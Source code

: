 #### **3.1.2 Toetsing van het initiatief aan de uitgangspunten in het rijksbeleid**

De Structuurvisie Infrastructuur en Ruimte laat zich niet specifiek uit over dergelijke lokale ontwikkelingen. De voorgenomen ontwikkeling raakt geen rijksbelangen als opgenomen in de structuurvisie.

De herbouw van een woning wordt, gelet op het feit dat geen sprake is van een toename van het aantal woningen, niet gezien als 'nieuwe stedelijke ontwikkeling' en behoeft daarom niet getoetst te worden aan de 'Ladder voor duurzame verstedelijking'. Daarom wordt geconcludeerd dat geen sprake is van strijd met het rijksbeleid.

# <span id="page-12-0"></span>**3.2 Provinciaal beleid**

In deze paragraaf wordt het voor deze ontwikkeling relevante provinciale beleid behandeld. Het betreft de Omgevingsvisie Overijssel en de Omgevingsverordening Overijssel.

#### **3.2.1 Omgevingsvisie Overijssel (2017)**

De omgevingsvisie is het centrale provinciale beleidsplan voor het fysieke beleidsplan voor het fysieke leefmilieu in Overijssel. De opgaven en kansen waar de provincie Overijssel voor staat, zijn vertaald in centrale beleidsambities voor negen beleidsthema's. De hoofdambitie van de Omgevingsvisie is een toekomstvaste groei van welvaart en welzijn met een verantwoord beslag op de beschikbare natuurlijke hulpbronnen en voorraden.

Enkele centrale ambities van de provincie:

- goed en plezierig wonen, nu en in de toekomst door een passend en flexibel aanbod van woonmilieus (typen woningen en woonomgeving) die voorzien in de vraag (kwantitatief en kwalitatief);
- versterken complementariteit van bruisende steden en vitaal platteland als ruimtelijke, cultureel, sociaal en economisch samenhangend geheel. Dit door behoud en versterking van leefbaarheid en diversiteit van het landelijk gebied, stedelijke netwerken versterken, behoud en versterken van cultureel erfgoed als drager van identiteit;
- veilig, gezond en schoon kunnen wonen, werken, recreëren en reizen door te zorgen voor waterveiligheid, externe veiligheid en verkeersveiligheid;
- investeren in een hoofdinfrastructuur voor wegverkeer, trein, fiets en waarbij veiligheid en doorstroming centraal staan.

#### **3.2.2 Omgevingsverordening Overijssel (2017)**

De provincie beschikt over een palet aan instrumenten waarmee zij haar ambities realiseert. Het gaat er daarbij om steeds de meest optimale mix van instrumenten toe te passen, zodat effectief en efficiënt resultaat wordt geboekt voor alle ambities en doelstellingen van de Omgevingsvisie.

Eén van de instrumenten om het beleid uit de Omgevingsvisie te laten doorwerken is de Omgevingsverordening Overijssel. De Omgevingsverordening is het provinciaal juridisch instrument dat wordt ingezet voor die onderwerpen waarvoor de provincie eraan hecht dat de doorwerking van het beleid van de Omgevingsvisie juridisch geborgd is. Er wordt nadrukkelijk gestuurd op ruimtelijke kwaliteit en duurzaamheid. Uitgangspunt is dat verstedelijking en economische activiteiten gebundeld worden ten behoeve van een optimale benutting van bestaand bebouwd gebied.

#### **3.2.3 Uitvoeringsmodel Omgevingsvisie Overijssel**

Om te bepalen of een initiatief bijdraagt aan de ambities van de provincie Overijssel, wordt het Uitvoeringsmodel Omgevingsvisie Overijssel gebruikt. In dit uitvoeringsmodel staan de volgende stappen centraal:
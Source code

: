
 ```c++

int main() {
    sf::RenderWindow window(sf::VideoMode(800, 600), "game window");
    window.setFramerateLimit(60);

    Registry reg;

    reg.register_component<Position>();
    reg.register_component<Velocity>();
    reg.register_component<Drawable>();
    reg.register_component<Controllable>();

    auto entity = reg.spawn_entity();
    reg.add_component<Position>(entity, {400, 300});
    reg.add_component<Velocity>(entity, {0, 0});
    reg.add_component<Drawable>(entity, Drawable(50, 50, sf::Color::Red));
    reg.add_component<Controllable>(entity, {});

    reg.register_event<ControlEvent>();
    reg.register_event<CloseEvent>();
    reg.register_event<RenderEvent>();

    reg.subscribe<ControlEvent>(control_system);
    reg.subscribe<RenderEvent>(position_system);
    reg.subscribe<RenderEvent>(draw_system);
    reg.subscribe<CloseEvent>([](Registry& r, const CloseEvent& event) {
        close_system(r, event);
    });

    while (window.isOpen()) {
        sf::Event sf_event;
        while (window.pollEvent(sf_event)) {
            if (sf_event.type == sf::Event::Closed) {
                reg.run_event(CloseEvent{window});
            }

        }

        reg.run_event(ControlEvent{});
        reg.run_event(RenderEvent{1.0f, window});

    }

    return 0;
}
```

ACTIVITY => Nothing but an exact copy of the lines from the first one above through the line holding "De Structuurvisie Infrastructuur" should be returned.

TASK OUTPUT =>
Source code

: #### **3.1.2 Toetsing van het initiatief aan de uitgangspunten in het rijksbeleid**

De Structuurvisie Infrastructuur en Ruimte laat zich niet specifiek uit over dergelijke lokale ontwikkelingen. De voorgenomen ontwikkeling raakt geen rijksbelangen als opgenomen in de structuurvisie.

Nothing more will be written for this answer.